Ito (2014) explique cette réticence à cibler l’inflation par (1) la crainte de la BoJ d’engager sa crédibilité sur une cible sur laquelle elle n’était elle-même pas convaincue de pouvoir exercer une influence déterminante, refusant la piste de politiques non conventionnelles, (2) une tolérance au risque déflationniste et une préférence pour une inflation la plus faible possible, considérée comme un levier des réformes structurelles, du désendettement et du nettoyage des bilans des banques.
Cette réticence est à ce point ancrée qu’il a fallu de nombreuses années à la BoJ pour définir ses critères d’appréciation de l’inflation2. Ce n’est qu’en janvier 2013, après l’accession au pouvoir de Shinzo Abe dont la campagne électorale appelait à des changements radicaux de gouvernance et des interventions de la BoJ3, que la banque adopte une véritable cible (target) et rehausse celle-ci de 1 % à 2 %, objectif que reprend immédiatement à son compte le nouveau gouverneur Kuroda, désigné en mars 2013 par le gouvernement. La principale nouveauté du QQE, qu’il annonce ensuite formellement en avril 2013, consiste à cibler de manière spécifique et radicale les anticipations d’inflation, dont le redressement constitue à la fois un objectif et une condition sine qua non du succès de la politique monétaire4.

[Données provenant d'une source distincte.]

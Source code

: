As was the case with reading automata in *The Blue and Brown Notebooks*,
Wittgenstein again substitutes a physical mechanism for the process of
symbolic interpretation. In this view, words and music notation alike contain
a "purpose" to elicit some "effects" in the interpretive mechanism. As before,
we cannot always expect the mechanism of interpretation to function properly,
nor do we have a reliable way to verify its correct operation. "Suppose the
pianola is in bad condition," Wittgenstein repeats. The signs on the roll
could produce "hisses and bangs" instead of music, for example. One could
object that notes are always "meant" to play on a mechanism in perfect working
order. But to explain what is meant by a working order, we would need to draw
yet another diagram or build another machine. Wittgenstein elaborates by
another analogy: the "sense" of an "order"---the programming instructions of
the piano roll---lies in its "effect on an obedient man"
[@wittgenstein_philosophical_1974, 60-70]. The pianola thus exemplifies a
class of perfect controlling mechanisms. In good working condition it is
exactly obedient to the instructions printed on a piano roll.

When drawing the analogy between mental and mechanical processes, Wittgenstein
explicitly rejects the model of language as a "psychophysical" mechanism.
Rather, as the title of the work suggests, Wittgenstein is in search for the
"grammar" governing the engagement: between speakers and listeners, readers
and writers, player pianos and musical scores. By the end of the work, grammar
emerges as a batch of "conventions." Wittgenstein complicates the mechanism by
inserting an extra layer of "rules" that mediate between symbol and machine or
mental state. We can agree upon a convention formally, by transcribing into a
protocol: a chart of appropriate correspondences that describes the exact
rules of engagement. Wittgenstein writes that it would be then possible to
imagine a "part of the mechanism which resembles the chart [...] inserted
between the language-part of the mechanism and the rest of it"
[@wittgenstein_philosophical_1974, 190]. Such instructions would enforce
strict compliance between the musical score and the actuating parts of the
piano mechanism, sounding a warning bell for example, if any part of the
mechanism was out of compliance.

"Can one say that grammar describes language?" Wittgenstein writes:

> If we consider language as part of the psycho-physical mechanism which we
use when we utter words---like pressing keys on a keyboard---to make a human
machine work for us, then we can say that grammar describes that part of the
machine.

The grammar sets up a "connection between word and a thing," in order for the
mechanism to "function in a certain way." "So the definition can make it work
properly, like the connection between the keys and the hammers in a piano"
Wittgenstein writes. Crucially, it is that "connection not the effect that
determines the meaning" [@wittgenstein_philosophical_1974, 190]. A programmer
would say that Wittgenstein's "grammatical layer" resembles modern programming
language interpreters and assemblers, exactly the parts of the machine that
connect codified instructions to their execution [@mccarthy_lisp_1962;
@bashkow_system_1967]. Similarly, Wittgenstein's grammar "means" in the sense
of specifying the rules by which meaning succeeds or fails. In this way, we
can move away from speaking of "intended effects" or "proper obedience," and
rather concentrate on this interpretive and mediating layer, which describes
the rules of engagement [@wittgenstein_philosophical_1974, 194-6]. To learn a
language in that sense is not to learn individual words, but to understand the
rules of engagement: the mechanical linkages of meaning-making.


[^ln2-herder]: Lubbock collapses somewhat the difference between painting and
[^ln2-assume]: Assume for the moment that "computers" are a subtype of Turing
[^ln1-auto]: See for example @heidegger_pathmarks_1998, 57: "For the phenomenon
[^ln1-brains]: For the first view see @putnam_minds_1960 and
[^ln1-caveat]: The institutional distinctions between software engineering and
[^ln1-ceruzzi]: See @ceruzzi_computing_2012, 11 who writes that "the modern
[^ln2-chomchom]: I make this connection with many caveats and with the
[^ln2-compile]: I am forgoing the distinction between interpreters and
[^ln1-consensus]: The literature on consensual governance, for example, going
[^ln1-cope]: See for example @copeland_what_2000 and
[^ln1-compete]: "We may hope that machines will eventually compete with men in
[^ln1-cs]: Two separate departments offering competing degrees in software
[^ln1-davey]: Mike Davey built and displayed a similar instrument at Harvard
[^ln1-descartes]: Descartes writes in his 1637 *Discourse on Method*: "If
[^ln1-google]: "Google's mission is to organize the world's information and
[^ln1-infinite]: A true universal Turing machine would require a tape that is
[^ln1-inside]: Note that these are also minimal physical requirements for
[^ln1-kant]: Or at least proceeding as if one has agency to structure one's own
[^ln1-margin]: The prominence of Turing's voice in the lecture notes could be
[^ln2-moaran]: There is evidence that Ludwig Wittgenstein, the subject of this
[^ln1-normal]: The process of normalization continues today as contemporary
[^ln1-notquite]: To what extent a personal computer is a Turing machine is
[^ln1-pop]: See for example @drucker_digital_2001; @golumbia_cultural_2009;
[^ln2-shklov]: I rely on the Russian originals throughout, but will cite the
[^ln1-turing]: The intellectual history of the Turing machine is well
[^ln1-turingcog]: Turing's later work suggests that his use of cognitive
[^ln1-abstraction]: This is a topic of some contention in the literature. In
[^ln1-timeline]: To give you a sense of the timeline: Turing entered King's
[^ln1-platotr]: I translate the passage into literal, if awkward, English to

Bien entendu, changer les anticipations des acteurs ne peut se satisfaire de simples engagements, même s’ils sont précis et vérifiables : il faut également des actions fortes et à cette aune, la BoJ ne pouvait se permettre de décevoir les attentes très fortes qui s’étaient accumulées depuis l’automne 2012 et qui avaient déjà largement impacté le marché de change et le marché de taux. Le gouverneur Kuroda cite fréquemment le précédent historique de Paul Volcker pour bouleverser les anticipations d’inflation et insiste sur le fait que les anticipations d’inflation au Japon sont beaucoup plus fragiles et instables (« état d’esprit déflationniste ») et appellent donc des mesures d’ampleur comparable capables de générer un « choc psychologique » (Uchida, 2014). Combinant donc les nécessités de communiquer efficacement et de surprendre à la hausse les acteurs, le QQE semble avoir été conçu sous forme de slogan : « doubler la masse monétaire pour atteindre 2 % d’inflation en deux ans et doubler de trois ans à sept ans la maturité des Japanese government bonds (JGB) achetés par la BoJ ». Lorsque les achats d’actifs sont renforcés à la fin d’octobre 2014 pour prévenir tout risque de rechute des anticipations d’inflation dans un contexte de chute des prix du pétrole (QQE2), les impératifs de communication sont également mobilisés, cette fois autour du chiffre trois : « augmenter de 30 000 MdJPY les achats de JGB, augmenter de trois ans la maturité moyenne des JGB achetés, tripler les achats d’exchange-traded fund (ETF) et de real estate investment trust (REIT) ».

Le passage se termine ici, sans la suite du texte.